Такого кошмара в моей жизни еще не было, и, если мне еще хоть раз предложат родить, я отвечу, что пусть меня лучше изнасилует горный аул от мала до велика. Все было как-то до обидного буднично. Никого не волновало, что именно сегодня я вознамерилась подарить жизнь новому члену нашего гребаного общества, и нянечка, только что затушившая бычок, провела меня в приемное отделение и начала заполнять карту, не обращая ни малейшего внимания на то, что пошли схватки. Впоследствии мне стало ясно, что много лет имея дело с женской истерикой, персонал роддома выработал потрясающую резистентность и стал практически неуязвим.

Женщины поступали в роддом каким-то страшным воющим конвейером — их, разумеется, привозили трепещущие мужья, и, несмотря на боль, они входили в приемное отделение, гордо протягивая свидетельство о заключении брака. Меня вдруг охватил непреодолимый ужас оттого, что я должна расстаться с Любой и уйти под руку с долбаной нянечкой в мучительную, наполненную страданиями неизвестность. Я заплакала, как девственница перед брачной ночью, и вцепилась в Любу, умоляя ее пойти со мной. Люба сказала, что придет с минуты на минуту — в отличие от меня она держалась молодцом и не впадала в бессмысленную панику. Пока мне делали клизму ледяной водой и переодевали в странную полупрозрачную комбинацию, из которой непристойно вываливались сиськи, Люба разыскала дежурного врача и сказала ему, что только в том случае, если он сделает все «как надо», он сможет рассчитывать на вознаграждение. Врач все понял. Я не успела слезть с унитаза, как он ворвался в приемное отделение и сунул мне в рот какую-то таблетку, посоветовав сосать ее, «как конфетку». От этой «конфетки» я вскоре впала в сопровождающуюся приятными видениями прострацию и вышла из нее только в родильном блоке, где мне проткнули спинной мозг и вставили в него катетер.

— А может быть, не надо? — осторожно спросила я, когда ко мне приблизился анестезиолог с солидным набором шприцев и ампул.

— Не надо? — удивился он. — Девочка, это сейчас тебе ничего, а скоро станет повеселее.

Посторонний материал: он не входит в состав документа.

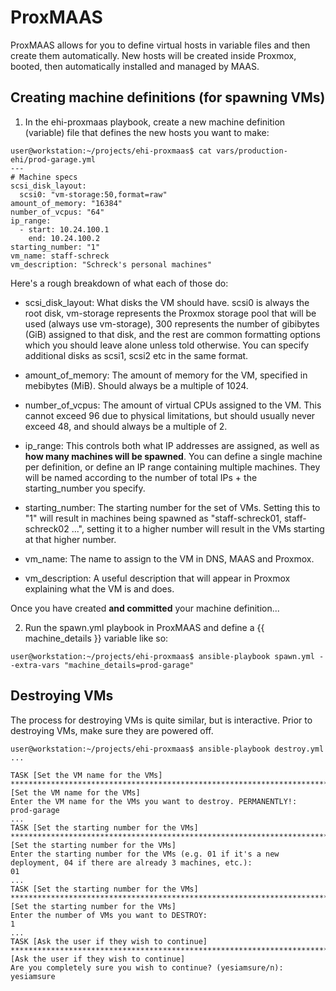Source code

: 
# ProxMAAS

ProxMAAS allows for you to define virtual hosts in variable files and then create them automatically. New hosts will be created inside Proxmox, booted, then automatically installed and managed by MAAS.

## Creating machine definitions (for spawning VMs)

1) In the ehi-proxmaas playbook, create a new machine definition (variable) file that defines the new hosts you want to make:
```
user@workstation:~/projects/ehi-proxmaas$ cat vars/production-ehi/prod-garage.yml 
---
# Machine specs
scsi_disk_layout:
  scsi0: "vm-storage:50,format=raw"
amount_of_memory: "16384"
number_of_vcpus: "64"
ip_range:
  - start: 10.24.100.1
    end: 10.24.100.2
starting_number: "1"
vm_name: staff-schreck
vm_description: "Schreck's personal machines"
```

Here's a rough breakdown of what each of those do:

* scsi_disk_layout: What disks the VM should have. scsi0 is always the root disk, vm-storage represents the Proxmox storage pool that will be used (always use vm-storage), 300 represents the number of gibibytes (GiB) assigned to that disk, and the rest are common formatting options which you should leave alone unless told otherwise. You can specify additional disks as scsi1, scsi2 etc in the same format.

* amount_of_memory: The amount of memory for the VM, specified in mebibytes (MiB). Should always be a multiple of 1024.

* number_of_vcpus: The amount of virtual CPUs assigned to the VM. This cannot exceed 96 due to physical limitations, but should usually never exceed 48, and should always be a multiple of 2.

* ip_range: This controls both what IP addresses are assigned, as well as **how many machines will be spawned**. You can define a single machine per definition, or define an IP range containing multiple machines. They will be named according to the number of total IPs + the starting_number you specify.

* starting_number: The starting number for the set of VMs. Setting this to "1" will result in machines being spawned as "staff-schreck01, staff-schreck02 ...", setting it to a higher number will result in the VMs starting at that higher number.

* vm_name: The name to assign to the VM in DNS, MAAS and Proxmox.

* vm_description: A useful description that will appear in Proxmox explaining what the VM is and does.

Once you have created **and committed** your machine definition...

2) Run the spawn.yml playbook in ProxMAAS and define a {{ machine_details }} variable like so:
```
user@workstation:~/projects/ehi-proxmaas$ ansible-playbook spawn.yml --extra-vars "machine_details=prod-garage"
```

## Destroying VMs

The process for destroying VMs is quite similar, but is interactive. Prior to destroying VMs, make sure they are powered off.

```
user@workstation:~/projects/ehi-proxmaas$ ansible-playbook destroy.yml
...

TASK [Set the VM name for the VMs] **************************************************************************************************************************************
[Set the VM name for the VMs]
Enter the VM name for the VMs you want to destroy. PERMANENTLY!:
prod-garage
...
TASK [Set the starting number for the VMs] ******************************************************************************************************************************
[Set the starting number for the VMs]
Enter the starting number for the VMs (e.g. 01 if it's a new deployment, 04 if there are already 3 machines, etc.):
01
...
TASK [Set the starting number for the VMs] ******************************************************************************************************************************
[Set the starting number for the VMs]
Enter the number of VMs you want to DESTROY:
1
...
TASK [Ask the user if they wish to continue] ****************************************************************************************************************************
[Ask the user if they wish to continue]
Are you completely sure you wish to continue? (yesiamsure/n):
yesiamsure
```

Я покорилась и с гордо поднятой головой прошла всю унизительную процедуру с катетером, в течение которой я, абсолютно голая, сидела верхом на стуле, а за моей спиной стояло десять мужиков, включая врача, — он представился Сергеем Александровичем. Пока анестезиолог прощупывал мой позвоночник, делал мучительные уколы и цинично шутил с акушерами, я с грустью думала о том, что доля женщины, очевидно, гораздо хуже, чем я ее себе представляла, и только сегодня мне предстоит наконец узнать, какова же она на самом деле. Я думала о том, что вся моя жизнь была какой-то чудовищной, непоправимой ошибкой, ведь не может же благое, угодное Господу дело завершаться на железном стуле, под оглушительный хохот каких-то похотливых сук, в тесных объятиях анестезиолога, который прижимал меня к себе, чтобы протолкнуть катетер в поясницу. Наверное, мне нужно было почаще воровать презервативы в «Седьмом континенте», купить вибратор в магазине «Ты и я» и посещать свинг-вечеринки для тех, кому за тридцать.

Наконец кошмар с анестезией закончился, и меня уложили на кушетку, а в руки сунули маленькую ампулку, которая, как купол церковь, венчала катетер.

— Через нее тебе будут вводить новокаин, — сказал акушер. — Следи за ней, если катетер вылетит, вся анестезия пойдет к чертям собачьим. Поняла?

Я испуганно кивнула.

— Лежи и кайфуй, — рекомендовал, уходя, анестезиолог. — Так рожают только на Западе.

У меня появилось не очень приятное ощущение пустоты в конечностях — я чувствовала свое тело только до половины, а с поясницы начиналась покалывающая тревожная пустота. Все ушли, и со мной остался только Сергей Александрович. Мы увидели, как в соседний родблок приволокли жирную очкастую тетю, которая истошно кричала (это был страшный, нечеловеческий крик животного, разрываемого болью, я никогда не слышала, чтобы люди так кричали, и, разумеется, не предполагала, что через каких-нибудь пять часов буду кричать еще хуже).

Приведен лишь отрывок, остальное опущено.